Add-DnsServerConditionalForwarderZone `
  -Name "privatelink.vaultcore.azure.net" `
  -MasterServers 10.0.16.4

Add-DnsServerConditionalForwarderZone `
  -Name "azure.contoso.internal" `
  -MasterServers 10.0.16.4

On a BIND resolver the equivalent is a forward only zone:

zone "privatelink.blob.core.windows.net" {
    type forward;
    forward only;
    forwarders { 10.0.16.4; };
};

That is the entire on-prem-to-Azure path. The inbound endpoint resolves anything the hub VNet can see, which includes every Private DNS zone linked to the hub. The next step makes sure the right zones are linked.

5. Azure to on-prem: forwarding rulesets linked to spokes

Now the reverse direction. Create a ruleset attached to the outbound endpoint, add a rule per on-prem domain, and link the ruleset to the VNets whose workloads need on-prem resolution.

resource "azurerm_private_dns_resolver_dns_forwarding_ruleset" "this" {
  name                                       = "ruleset-onprem"
  resource_group_name                        = azurerm_resource_group.hub.name
  location                                   = azurerm_resource_group.hub.location
  private_dns_resolver_outbound_endpoint_ids = [
    azurerm_private_dns_resolver_outbound_endpoint.this.id
  ]
}

resource "azurerm_private_dns_resolver_forwarding_rule" "corp" {
  name                      = "corp-contoso-com"
  dns_forwarding_ruleset_id = azurerm_private_dns_resolver_dns_forwarding_ruleset.this.id
  domain_name               = "corp.contoso.com."   # trailing dot is required
  enabled                   = true

  target_dns_servers {
    ip_address = "192.168.10.10"
    port       = 53
  }
  target_dns_servers {
    ip_address = "192.168.10.11"
    port       = 53
  }
}

The domain_name must end in a trailing dot — this is a fully qualified domain name and the API rejects it otherwise. The rule says “any query under corp.contoso.com goes to these on-prem DNS servers.” List two or more targets for redundancy.

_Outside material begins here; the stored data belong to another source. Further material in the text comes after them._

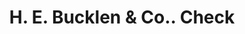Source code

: ---
doi: 10.7916/D8XD2CV2
date_other: '1900'
date_other_textual: 1900-1909
form: printed ephemera
genre:
- Checks (bank checks)
name:
- H. E. Bucklen & Co.
object_in_context_url: https://biggert.cul.columbia.edu/items/view/ave_biggert_01740
subject_hierarchical_geographic:
- Chicago, Illinois, United States
subject_name:
- H. E. Bucklen & Co.
title: H. E. Bucklen & Co.. Check
sort_title: H. E. Bucklen & Co.. Check
call_number: ave_biggert_01740
coordinates:
- 41.83694444444445,-87.68472222222222
pid: ave_biggert_01740
identifiers: ave_biggert_01740
canvas_id: ldpd:396998
permalink: "/items/ave_biggert_01740/"
layout: iiif-image-page
---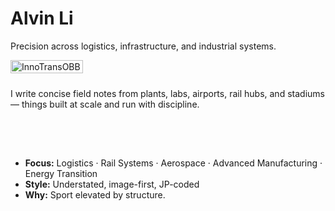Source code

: # Alvin Li

Precision across logistics, infrastructure, and industrial systems.

<div style="display:flex;flex-wrap:wrap;gap:10px">
  <img src="/alvin-site/docs/JPG_VID/innotrans3.jpg?v=1" alt="InnoTransOBB" width="48%">

I write concise field notes from plants, labs, airports, rail hubs, and stadiums—
things built at scale and run with discipline.

---

- **Focus:** Logistics · Rail Systems · Aerospace · Advanced Manufacturing · Energy Transition
- **Style:** Understated, image-first, JP-coded
- **Why:** Sport elevated by structure.
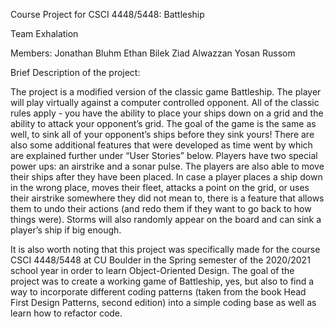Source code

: Course Project for CSCI 4448/5448: Battleship

Team Exhalation

Members:
Jonathan Bluhm
Ethan Bilek
Ziad Alwazzan
Yosan Russom

Brief Description of the project:

The project is a modified version of the classic game Battleship. The player will play virtually against a computer controlled opponent. All of the classic rules apply - you have the ability to place your ships down on a grid and the ability to attack your opponent’s grid. The goal of the game is the same as well, to sink all of your opponent’s ships before they sink yours! There are also some additional features that were developed as time went by which are explained further under “User Stories” below. Players have two special power ups: an airstrike and a sonar pulse. The players are also able to move their ships after they have been placed. In case a player places a ship down in the wrong place, moves their fleet, attacks a point on the grid, or uses their airstrike somewhere they did not mean to, there is a feature that allows them to undo their actions (and redo them if they want to go back to how things were). Storms will also randomly appear on the board and can sink a player’s ship if big enough. 

It is also worth noting that this project was specifically made for the course CSCI 4448/5448 at CU Boulder in the Spring semester of the 2020/2021 school year in order to learn Object-Oriented Design. The goal of the project was to create a working game of Battleship, yes, but also to find a way to incorporate different coding patterns (taken from the book Head First Design Patterns, second edition) into a simple coding base as well as learn how to refactor code.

Link the ruleset to each VNet that should inherit these rules. The hub VNet plus every spoke that runs workloads needing on-prem names:

resource "azurerm_private_dns_resolver_virtual_network_link" "hub" {
  name                      = "link-hub"
  dns_forwarding_ruleset_id = azurerm_private_dns_resolver_dns_forwarding_ruleset.this.id
  virtual_network_id        = azurerm_virtual_network.hub.id
}

resource "azurerm_private_dns_resolver_virtual_network_link" "spoke_app" {
  name                      = "link-spoke-app"
  dns_forwarding_ruleset_id = azurerm_private_dns_resolver_dns_forwarding_ruleset.this.id
  virtual_network_id        = azurerm_virtual_network.spoke_app.id
}

Once linked, any VM in the spoke that resolves db01.corp.contoso.com while pointing at 168.63.129.16 gets the query conditionally forwarded out the outbound endpoint to on-prem — without touching the VM. A spoke VNet must be directly linked to the ruleset; peering alone does not propagate the rules. This catches people relying on hub-spoke peering to do the work it does not do.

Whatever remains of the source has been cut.